About this exercise: Since pictures do not belong in the copy, please repeat every record below exactly without them.
***
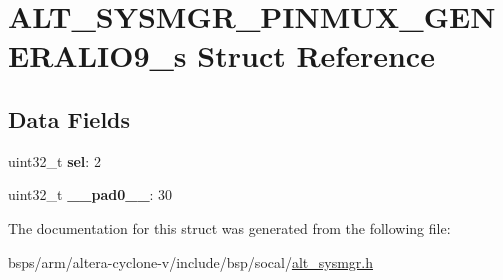 \hypertarget{structALT__SYSMGR__PINMUX__GENERALIO9__s}{}\section{A\+L\+T\+\_\+\+S\+Y\+S\+M\+G\+R\+\_\+\+P\+I\+N\+M\+U\+X\+\_\+\+G\+E\+N\+E\+R\+A\+L\+I\+O9\+\_\+s Struct Reference}
\label{structALT__SYSMGR__PINMUX__GENERALIO9__s}
\subsection*{Data Fields}
\begin{DoxyCompactItemize}
\item 
\mbox{\label{structALT__SYSMGR__PINMUX__GENERALIO9__s_a83e3f39af76993a0fa4d7cbe03d5abca}} 
uint32\+\_\+t {\bfseries sel}\+: 2
\item 
\mbox{\label{structALT__SYSMGR__PINMUX__GENERALIO9__s_ad75be9aadf5041cb37f12419ace81c93}} 
uint32\+\_\+t {\bfseries \+\_\+\+\_\+pad0\+\_\+\+\_\+}\+: 30
\end{DoxyCompactItemize}


The documentation for this struct was generated from the following file\+:\begin{DoxyCompactItemize}
\item 
bsps/arm/altera-\/cyclone-\/v/include/bsp/socal/\mbox{\hyperlink{alt__sysmgr_8h}{alt\+\_\+sysmgr.\+h}}\end{DoxyCompactItemize}
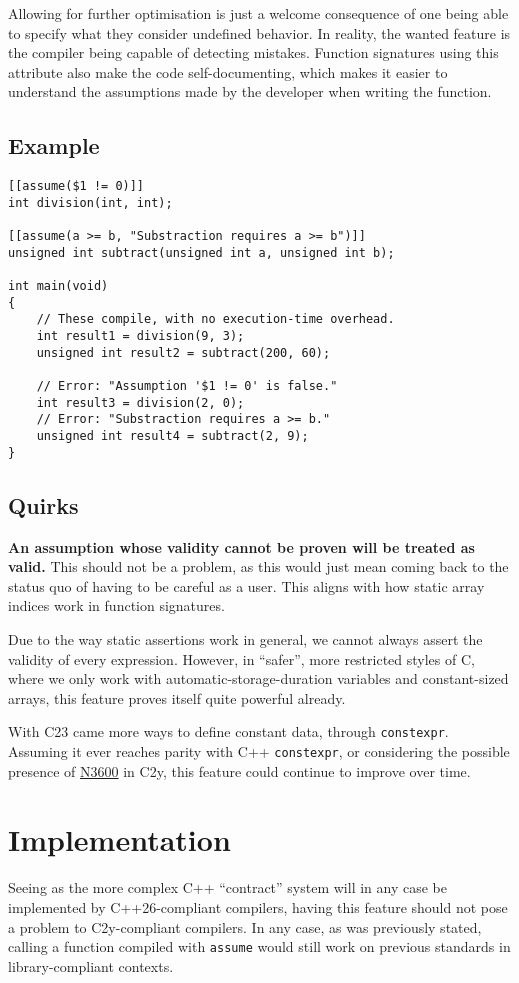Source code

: \documentclass[a4paper, 12pt]{article}
\begin{document}
Allowing for further optimisation is just a welcome consequence of one being able
to specify what they consider undefined behavior.  In reality, the wanted feature is the compiler
being capable of detecting mistakes.  Function signatures using this attribute also
make the code self-documenting, which makes it easier to understand the assumptions made by the developer
when writing the function.
\subsection{Example}
\label{sec:org19c925f}
\begin{verbatim}
[[assume($1 != 0)]]
int division(int, int);

[[assume(a >= b, "Substraction requires a >= b")]]
unsigned int subtract(unsigned int a, unsigned int b);

int main(void)
{
    // These compile, with no execution-time overhead.
    int result1 = division(9, 3);
    unsigned int result2 = subtract(200, 60);

    // Error: "Assumption '$1 != 0' is false."
    int result3 = division(2, 0);
    // Error: "Substraction requires a >= b."
    unsigned int result4 = subtract(2, 9);
}
\end{verbatim}
\subsection{Quirks}
\label{sec:org3b2256e}
\textbf{An assumption whose validity cannot be proven will be treated as valid.}
This should not be a problem, as this would just mean coming back to the
status quo of having to be careful as a user.
This aligns with how static array indices work in function signatures.

Due to the way static assertions work in general, we cannot always assert
the validity of every expression.  However, in ``safer'', more restricted
styles of C, where we only work with automatic-storage-duration variables
and constant-sized arrays, this feature proves itself quite powerful already.

With C23 came more ways to define constant data, through \texttt{constexpr}.  Assuming
it ever reaches parity with C++ \texttt{constexpr}, or considering the possible
presence of \href{https://open-std.org/jtc1/sc22/wg14/www/docs/n3600.htm}{N3600} in C2y, this feature could continue to improve over time.
\section{Implementation}
\label{sec:org150f5e1}
Seeing as the more complex C++ ``contract'' system will in any case be implemented
by C++26-compliant compilers, having this feature should not pose a problem to
C2y-compliant compilers. In any case, as was previously stated, calling a function
compiled with \texttt{assume} would still work on previous standards in library-compliant
contexts.
\end{document}
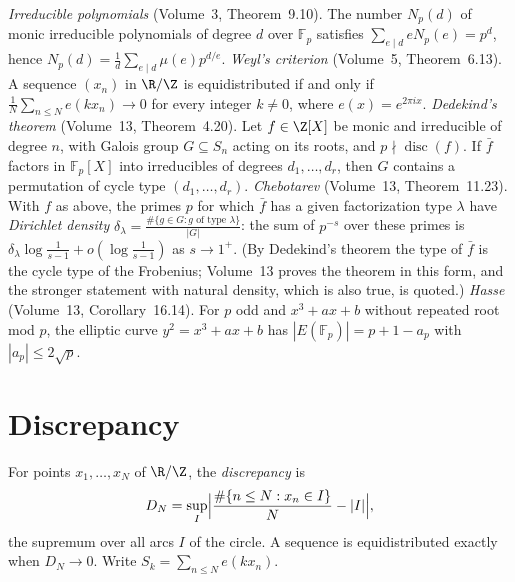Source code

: \begin{reminder}
\emph{Irreducible polynomials} (Volume~3, Theorem~9.10). The number $N_p(d)$ of monic irreducible polynomials of degree $d$ over $\mathbb F_p$ satisfies $\sum_{e\mid d}eN_p(e)=p^d$, hence $N_p(d)=\frac1d\sum_{e\mid d}\mu(e)p^{d/e}$.
\emph{Weyl's criterion} (Volume~5, Theorem~6.13). A sequence $(x_n)$ in $\R/\Z$ is equidistributed if and only if $\frac1N\sum_{n\le N}e(kx_n)\to0$ for every integer $k\ne0$, where $e(x)=e^{2\pi ix}$.
\emph{Dedekind's theorem} (Volume~13, Theorem~4.20). Let $f\in\Z[X]$ be monic and irreducible of degree $n$, with Galois group $G\subseteq S_n$ acting on its roots, and $p\nmid\operatorname{disc}(f)$. If $\bar f$ factors in $\mathbb F_p[X]$ into irreducibles of degrees $d_1,\dots,d_r$, then $G$ contains a permutation of cycle type $(d_1,\dots,d_r)$.
\emph{Chebotarev} (Volume~13, Theorem~11.23). With $f$ as above, the primes $p$ for which $\bar f$ has a given factorization type $\lambda$ have \emph{Dirichlet density} $\delta_\lambda=\frac{\#\{g\in G:g\text{ of type }\lambda\}}{|G|}$: the sum of $p^{-s}$ over these primes is $\delta_\lambda\log\frac1{s-1}+o(\log\frac1{s-1})$ as $s\to1^+$. (By Dedekind's theorem the type of $\bar f$ is the cycle type of the Frobenius; Volume~13 proves the theorem in this form, and the stronger statement with natural density, which is also true, is quoted.)
\emph{Hasse} (Volume~13, Corollary~16.14). For $p$ odd and $x^3+ax+b$ without repeated root mod $p$, the elliptic curve $y^2=x^3+ax+b$ has $|E(\mathbb F_p)|=p+1-a_p$ with $|a_p|\le2\sqrt p$.
\end{reminder}

\section{Discrepancy}

For points $x_1,\dots,x_N$ of $\R/\Z$, the \emph{discrepancy} is
\[
D_N=\sup_I\Bigl|\frac{\#\{n\le N:x_n\in I\}}N-|I|\Bigr|,
\]
the supremum over all arcs $I$ of the circle. A sequence is equidistributed exactly when $D_N\to0$. Write $S_k=\sum_{n\le N}e(kx_n)$.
***
Your response:
 \hypertarget{structALT__SYSMGR__PINMUX__GENERALIO9__s}{}\section{A\+L\+T\+\_\+\+S\+Y\+S\+M\+G\+R\+\_\+\+P\+I\+N\+M\+U\+X\+\_\+\+G\+E\+N\+E\+R\+A\+L\+I\+O9\+\_\+s Struct Reference}
\label{structALT__SYSMGR__PINMUX__GENERALIO9__s}
\subsection*{Data Fields}
\begin{DoxyCompactItemize}
\item 
\mbox{\label{structALT__SYSMGR__PINMUX__GENERALIO9__s_a83e3f39af76993a0fa4d7cbe03d5abca}} 
uint32\+\_\+t {\bfseries sel}\+: 2
\item 
\mbox{\label{structALT__SYSMGR__PINMUX__GENERALIO9__s_ad75be9aadf5041cb37f12419ace81c93}} 
uint32\+\_\+t {\bfseries \+\_\+\+\_\+pad0\+\_\+\+\_\+}\+: 30
\end{DoxyCompactItemize}


The documentation for this struct was generated from the following file\+:\begin{DoxyCompactItemize}
\item 
bsps/arm/altera-\/cyclone-\/v/include/bsp/socal/\mbox{\hyperlink{alt__sysmgr_8h}{alt\+\_\+sysmgr.\+h}}\end{DoxyCompactItemize}
Source code

: \documentclass[a4paper, 12pt]{article}
\begin{document}
Allowing for further optimisation is just a welcome consequence of one being able
to specify what they consider undefined behavior.  In reality, the wanted feature is the compiler
being capable of detecting mistakes.  Function signatures using this attribute also
make the code self-documenting, which makes it easier to understand the assumptions made by the developer
when writing the function.
\subsection{Example}
\label{sec:org19c925f}
\begin{verbatim}
[[assume($1 != 0)]]
int division(int, int);

[[assume(a >= b, "Substraction requires a >= b")]]
unsigned int subtract(unsigned int a, unsigned int b);

int main(void)
{
    // These compile, with no execution-time overhead.
    int result1 = division(9, 3);
    unsigned int result2 = subtract(200, 60);

    // Error: "Assumption '$1 != 0' is false."
    int result3 = division(2, 0);
    // Error: "Substraction requires a >= b."
    unsigned int result4 = subtract(2, 9);
}
\end{verbatim}
\subsection{Quirks}
\label{sec:org3b2256e}
\textbf{An assumption whose validity cannot be proven will be treated as valid.}
This should not be a problem, as this would just mean coming back to the
status quo of having to be careful as a user.
This aligns with how static array indices work in function signatures.

Due to the way static assertions work in general, we cannot always assert
the validity of every expression.  However, in ``safer'', more restricted
styles of C, where we only work with automatic-storage-duration variables
and constant-sized arrays, this feature proves itself quite powerful already.

With C23 came more ways to define constant data, through \texttt{constexpr}.  Assuming
it ever reaches parity with C++ \texttt{constexpr}, or considering the possible
presence of \href{https://open-std.org/jtc1/sc22/wg14/www/docs/n3600.htm}{N3600} in C2y, this feature could continue to improve over time.
\section{Implementation}
\label{sec:org150f5e1}
Seeing as the more complex C++ ``contract'' system will in any case be implemented
by C++26-compliant compilers, having this feature should not pose a problem to
C2y-compliant compilers. In any case, as was previously stated, calling a function
compiled with \texttt{assume} would still work on previous standards in library-compliant
contexts.
\end{document}
Source code

: \begin{reminder}
\emph{Irreducible polynomials} (Volume~3, Theorem~9.10). The number $N_p(d)$ of monic irreducible polynomials of degree $d$ over $\mathbb F_p$ satisfies $\sum_{e\mid d}eN_p(e)=p^d$, hence $N_p(d)=\frac1d\sum_{e\mid d}\mu(e)p^{d/e}$.
\emph{Weyl's criterion} (Volume~5, Theorem~6.13). A sequence $(x_n)$ in $\R/\Z$ is equidistributed if and only if $\frac1N\sum_{n\le N}e(kx_n)\to0$ for every integer $k\ne0$, where $e(x)=e^{2\pi ix}$.
\emph{Dedekind's theorem} (Volume~13, Theorem~4.20). Let $f\in\Z[X]$ be monic and irreducible of degree $n$, with Galois group $G\subseteq S_n$ acting on its roots, and $p\nmid\operatorname{disc}(f)$. If $\bar f$ factors in $\mathbb F_p[X]$ into irreducibles of degrees $d_1,\dots,d_r$, then $G$ contains a permutation of cycle type $(d_1,\dots,d_r)$.
\emph{Chebotarev} (Volume~13, Theorem~11.23). With $f$ as above, the primes $p$ for which $\bar f$ has a given factorization type $\lambda$ have \emph{Dirichlet density} $\delta_\lambda=\frac{\#\{g\in G:g\text{ of type }\lambda\}}{|G|}$: the sum of $p^{-s}$ over these primes is $\delta_\lambda\log\frac1{s-1}+o(\log\frac1{s-1})$ as $s\to1^+$. (By Dedekind's theorem the type of $\bar f$ is the cycle type of the Frobenius; Volume~13 proves the theorem in this form, and the stronger statement with natural density, which is also true, is quoted.)
\emph{Hasse} (Volume~13, Corollary~16.14). For $p$ odd and $x^3+ax+b$ without repeated root mod $p$, the elliptic curve $y^2=x^3+ax+b$ has $|E(\mathbb F_p)|=p+1-a_p$ with $|a_p|\le2\sqrt p$.
\end{reminder}

\section{Discrepancy}

For points $x_1,\dots,x_N$ of $\R/\Z$, the \emph{discrepancy} is
\[
D_N=\sup_I\Bigl|\frac{\#\{n\le N:x_n\in I\}}N-|I|\Bigr|,
\]
the supremum over all arcs $I$ of the circle. A sequence is equidistributed exactly when $D_N\to0$. Write $S_k=\sum_{n\le N}e(kx_n)$.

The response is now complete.